Records for this exercise below:

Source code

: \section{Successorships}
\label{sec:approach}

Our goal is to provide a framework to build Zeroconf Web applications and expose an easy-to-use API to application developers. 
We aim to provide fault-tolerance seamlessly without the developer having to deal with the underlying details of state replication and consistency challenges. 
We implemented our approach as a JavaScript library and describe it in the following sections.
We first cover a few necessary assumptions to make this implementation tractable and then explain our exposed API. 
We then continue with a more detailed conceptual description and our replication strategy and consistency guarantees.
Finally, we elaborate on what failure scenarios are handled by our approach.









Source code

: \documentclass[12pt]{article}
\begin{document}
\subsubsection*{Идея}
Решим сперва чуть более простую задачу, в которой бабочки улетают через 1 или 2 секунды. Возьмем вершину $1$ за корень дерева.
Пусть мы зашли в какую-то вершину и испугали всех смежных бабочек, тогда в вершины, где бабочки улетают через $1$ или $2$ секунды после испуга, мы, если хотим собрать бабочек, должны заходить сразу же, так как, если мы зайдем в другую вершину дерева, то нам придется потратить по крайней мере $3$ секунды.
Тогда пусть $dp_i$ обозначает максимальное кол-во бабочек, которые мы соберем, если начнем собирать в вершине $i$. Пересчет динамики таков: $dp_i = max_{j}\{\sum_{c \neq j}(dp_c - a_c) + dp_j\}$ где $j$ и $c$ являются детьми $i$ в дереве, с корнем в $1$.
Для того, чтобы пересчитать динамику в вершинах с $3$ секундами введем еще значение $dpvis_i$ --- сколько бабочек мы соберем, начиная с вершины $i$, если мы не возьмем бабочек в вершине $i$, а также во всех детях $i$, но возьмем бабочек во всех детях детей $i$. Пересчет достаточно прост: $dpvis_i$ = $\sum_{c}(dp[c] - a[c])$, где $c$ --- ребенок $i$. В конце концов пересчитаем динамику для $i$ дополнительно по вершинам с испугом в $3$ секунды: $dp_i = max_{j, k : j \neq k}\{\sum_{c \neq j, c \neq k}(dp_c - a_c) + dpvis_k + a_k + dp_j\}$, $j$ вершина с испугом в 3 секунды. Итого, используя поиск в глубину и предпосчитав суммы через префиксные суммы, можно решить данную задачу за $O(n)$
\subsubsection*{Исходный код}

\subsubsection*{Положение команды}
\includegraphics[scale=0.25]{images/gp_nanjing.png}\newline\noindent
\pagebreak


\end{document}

End of Records for this exercise.

Required work —
Find all the lines with "replication" in the data and copy them.

Final answer —
We aim to provide fault-tolerance seamlessly without the developer having to deal with the underlying details of state replication and consistency challenges. 
We then continue with a more detailed conceptual description and our replication strategy and consistency guarantees.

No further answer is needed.